*About this task:* If a line in the entries includes "based", show that line.

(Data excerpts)
============

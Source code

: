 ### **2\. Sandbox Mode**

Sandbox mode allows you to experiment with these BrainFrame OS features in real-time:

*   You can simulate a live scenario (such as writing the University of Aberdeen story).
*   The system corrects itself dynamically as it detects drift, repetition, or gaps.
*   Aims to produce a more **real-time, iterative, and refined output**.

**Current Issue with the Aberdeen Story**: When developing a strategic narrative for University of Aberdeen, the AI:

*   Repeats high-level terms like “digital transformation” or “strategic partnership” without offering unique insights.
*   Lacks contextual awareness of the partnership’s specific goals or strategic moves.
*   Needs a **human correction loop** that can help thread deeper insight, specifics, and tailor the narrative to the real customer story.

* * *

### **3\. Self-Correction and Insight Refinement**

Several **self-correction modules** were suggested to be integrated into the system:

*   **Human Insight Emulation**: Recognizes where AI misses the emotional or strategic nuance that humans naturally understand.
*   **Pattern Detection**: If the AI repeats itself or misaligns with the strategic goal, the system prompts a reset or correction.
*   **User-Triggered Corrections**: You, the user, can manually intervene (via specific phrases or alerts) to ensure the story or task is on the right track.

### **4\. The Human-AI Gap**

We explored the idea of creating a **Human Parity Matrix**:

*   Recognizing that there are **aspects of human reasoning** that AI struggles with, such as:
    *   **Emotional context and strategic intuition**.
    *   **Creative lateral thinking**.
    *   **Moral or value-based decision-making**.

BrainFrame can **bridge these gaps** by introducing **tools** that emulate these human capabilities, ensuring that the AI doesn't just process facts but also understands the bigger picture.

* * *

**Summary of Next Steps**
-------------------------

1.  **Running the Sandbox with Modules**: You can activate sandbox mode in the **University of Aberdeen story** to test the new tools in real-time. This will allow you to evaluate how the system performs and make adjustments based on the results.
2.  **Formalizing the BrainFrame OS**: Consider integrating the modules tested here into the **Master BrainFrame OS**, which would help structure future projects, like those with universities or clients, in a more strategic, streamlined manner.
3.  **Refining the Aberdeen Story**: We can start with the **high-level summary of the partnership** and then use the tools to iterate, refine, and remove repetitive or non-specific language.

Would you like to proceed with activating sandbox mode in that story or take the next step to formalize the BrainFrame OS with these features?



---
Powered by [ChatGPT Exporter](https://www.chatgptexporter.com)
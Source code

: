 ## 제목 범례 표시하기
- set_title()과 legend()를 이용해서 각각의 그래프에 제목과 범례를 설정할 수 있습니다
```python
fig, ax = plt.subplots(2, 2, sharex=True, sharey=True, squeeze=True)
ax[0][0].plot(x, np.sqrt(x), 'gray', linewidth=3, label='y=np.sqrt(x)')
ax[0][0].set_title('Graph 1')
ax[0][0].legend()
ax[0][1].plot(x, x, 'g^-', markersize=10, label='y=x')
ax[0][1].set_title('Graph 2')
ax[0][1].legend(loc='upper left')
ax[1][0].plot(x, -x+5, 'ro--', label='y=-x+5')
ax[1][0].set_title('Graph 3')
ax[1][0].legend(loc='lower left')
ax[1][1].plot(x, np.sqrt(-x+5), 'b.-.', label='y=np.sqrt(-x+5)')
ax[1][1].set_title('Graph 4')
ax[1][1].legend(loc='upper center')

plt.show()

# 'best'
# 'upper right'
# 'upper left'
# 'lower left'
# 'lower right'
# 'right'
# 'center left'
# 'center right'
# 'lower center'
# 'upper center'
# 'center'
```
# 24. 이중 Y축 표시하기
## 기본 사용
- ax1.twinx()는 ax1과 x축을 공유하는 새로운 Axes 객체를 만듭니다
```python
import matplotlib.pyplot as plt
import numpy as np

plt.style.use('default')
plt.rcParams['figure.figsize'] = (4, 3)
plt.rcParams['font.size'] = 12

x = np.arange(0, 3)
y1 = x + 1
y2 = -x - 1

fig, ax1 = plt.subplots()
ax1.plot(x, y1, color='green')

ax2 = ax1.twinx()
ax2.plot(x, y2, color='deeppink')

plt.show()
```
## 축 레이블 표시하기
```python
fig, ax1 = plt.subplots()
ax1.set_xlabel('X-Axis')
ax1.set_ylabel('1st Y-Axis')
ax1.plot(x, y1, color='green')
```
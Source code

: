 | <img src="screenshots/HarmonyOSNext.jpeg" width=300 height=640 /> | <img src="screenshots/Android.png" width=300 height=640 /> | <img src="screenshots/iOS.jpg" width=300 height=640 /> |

============

*Problem solution:*
    *   **Moral or value-based decision-making**.
1.  **Running the Sandbox with Modules**: You can activate sandbox mode in the **University of Aberdeen story** to test the new tools in real-time. This will allow you to evaluate how the system performs and make adjustments based on the results.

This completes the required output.